第44話 俺は(男)友達の気持ちを受け入れたい
救護室から戻った俺は、既に始まっているコンテストの2種目目を見に、指定の場所へと向かった。
2種目目というのが、『回転棒ジャンパー』という競技らしい。その競技名から大体は予想できるが、本当のところは確かめない限りはっきりしない。
そう思い、マッチョの大群をかき分けて最前列へと出た俺が目にしたのは、予想通りの光景だった。

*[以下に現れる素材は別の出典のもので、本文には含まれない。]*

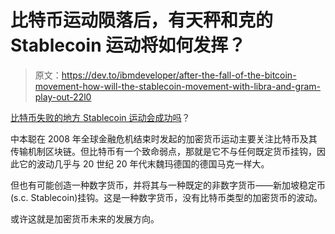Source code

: # 比特币运动陨落后，有天秤和克的 Stablecoin 运动将如何发挥？

> 原文：<https://dev.to/ibmdeveloper/after-the-fall-of-the-bitcoin-movement-how-will-the-stablecoin-movement-with-libra-and-gram-play-out-22l0>

[比特币失败的地方 Stablecoin 运动会成功吗](https://medium.com/@lennartfr/after-the-fall-of-the-bitcoin-movement-how-will-the-stablecoin-movement-with-libra-and-gram-play-db5ee9fbae35)？

中本聪在 2008 年全球金融危机结束时发起的加密货币运动主要关注比特币及其传输机制区块链。但比特币有一个致命弱点，那就是它不与任何既定货币挂钩，因此它的波动几乎与 20 世纪 20 年代末魏玛德国的德国马克一样大。

但也有可能创造一种数字货币，并将其与一种既定的非数字货币——新加坡稳定币(s.c. Stablecoin)挂钩。这是一种数字货币，没有比特币类型的加密货币的波动。

或许这就是加密货币未来的发展方向。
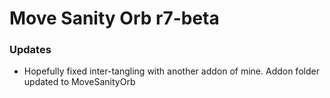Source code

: # Move Sanity Orb r7-beta
### Updates
* Hopefully fixed inter-tangling with another addon of mine. Addon folder updated to MoveSanityOrb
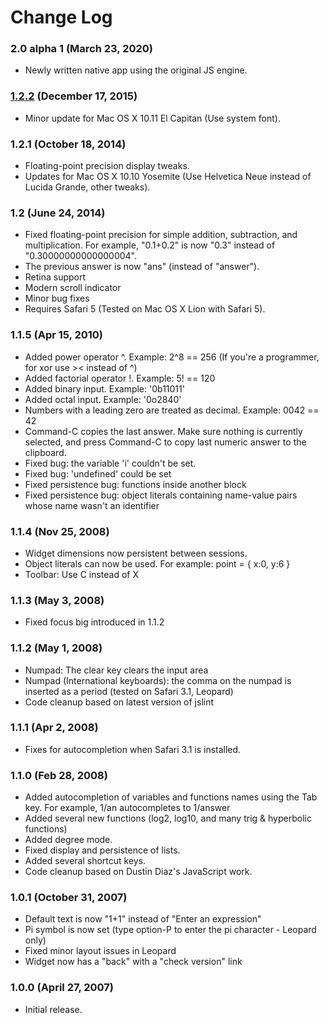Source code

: # Change Log

### 2.0 alpha 1 (March 23, 2020)
- Newly written native app using the original JS engine.

### [1.2.2](https://github.com/brackeen/calculate-widget/releases/tag/1.2.2) (December 17, 2015)
- Minor update for Mac OS X 10.11 El Capitan (Use system font).

### 1.2.1 (October 18, 2014)
- Floating-point precision display tweaks.
- Updates for Mac OS X 10.10 Yosemite (Use Helvetica Neue instead of Lucida Grande, other tweaks).

### 1.2 (June 24, 2014)
- Fixed floating-point precision for simple addition, subtraction, and 
  multiplication. For example, "0.1+0.2" is now "0.3" instead of 
  "0.30000000000000004".
- The previous answer is now "ans" (instead of "answer").
- Retina support
- Modern scroll indicator
- Minor bug fixes
- Requires Safari 5 (Tested on Mac OS X Lion with Safari 5).

### 1.1.5 (Apr 15, 2010)
- Added power operator ^. Example: 2^8 == 256 (If you're a programmer, for xor use >< instead of ^)
- Added factorial operator !. Example: 5! == 120
- Added binary input. Example: '0b11011'
- Added octal input. Example: '0o2840'
- Numbers with a leading zero are treated as decimal. Example: 0042 == 42
- Command-C copies the last answer. Make sure nothing is currently
  selected, and press Command-C to copy last numeric answer to the clipboard.
- Fixed bug: the variable 'i' couldn't be set.
- Fixed bug: 'undefined' could be set
- Fixed persistence bug: functions inside another block
- Fixed persistence bug: object literals containing name-value pairs whose name
  wasn't an identifier

### 1.1.4 (Nov 25, 2008)
- Widget dimensions now persistent between sessions.
- Object literals can now be used. For example: point = { x:0, y:6 }
- Toolbar: Use C instead of X

### 1.1.3 (May 3, 2008)
- Fixed focus big introduced in 1.1.2

### 1.1.2 (May 1, 2008)
- Numpad: The clear key clears the input area
- Numpad (International keyboards): the comma on the numpad is inserted as a period
  (tested on Safari 3.1, Leopard)
- Code cleanup based on latest version of jslint

### 1.1.1 (Apr 2, 2008)
- Fixes for autocompletion when Safari 3.1 is installed.

### 1.1.0 (Feb 28, 2008)
- Added autocompletion of variables and functions names using the Tab key.
  For example, 1/an<TAB> autocompletes to 1/answer
- Added several new functions (log2, log10, and many trig & hyperbolic functions)
- Added degree mode.
- Fixed display and persistence of lists.
- Added several shortcut keys.
- Code cleanup based on Dustin Diaz's JavaScript work.

### 1.0.1 (October 31, 2007)
- Default text is now "1+1" instead of "Enter an expression"
- Pi symbol is now set (type option-P to enter the pi character - Leopard only)
- Fixed minor layout issues in Leopard
- Widget now has a "back" with a "check version" link

### 1.0.0 (April 27, 2007)
- Initial release.
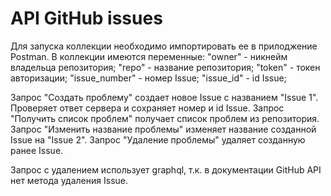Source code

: # API GitHub issues
Для запуска коллекции необходимо импортировать ее в прилоджение Postman.
В коллекции имеются переменные: 
"owner" - никнейм владельца репозитория;
"repo" - название репозитория;
"token" - токен авторизации;
"issue_number" - номер Issue;
"issue_id" - id Issue;

Запрос "Создать проблему" создает новое Issue с названием "Issue 1". Проверяет ответ сервера и сохраняет номер и id Issue.
Запрос "Получить список проблем" получает список проблем из репозитория.
Запрос "Изменить название проблемы" изменяет название созданной Issue на "Issue 2".
Запрос "Удаление проблемы" удаляет созданную ранее Issue.

Запрос с удалением использует graphql, т.к. в документации GitHub API нет метода удаления Issue.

グルグルと海面と平行に回転するビニール製の円柱。それを、そびえ立つ円柱の上でぴょんぴょんとジャンプして回避しているのは、6本のうちの4本に立つ笹倉、早苗、千鶴、御嶽原先輩の4人。どうやら、唯奈とあともう一人、誰だっけ?えっと……とにかく足の綺麗なあの人は既に落ちたらしい。
どういう基準でポイントをつけるのかは分からないが、最後まで生き残った人が優勝候補になるのは間違いない。
4人は海に弾き落とされまいと、必死に円柱を避け続けている。もうかなりのスピードで回っているのだが、大丈夫だろうか。ビニール製で柔らかいはずだから、万一にも怪我をするようなことはないとは思うが……。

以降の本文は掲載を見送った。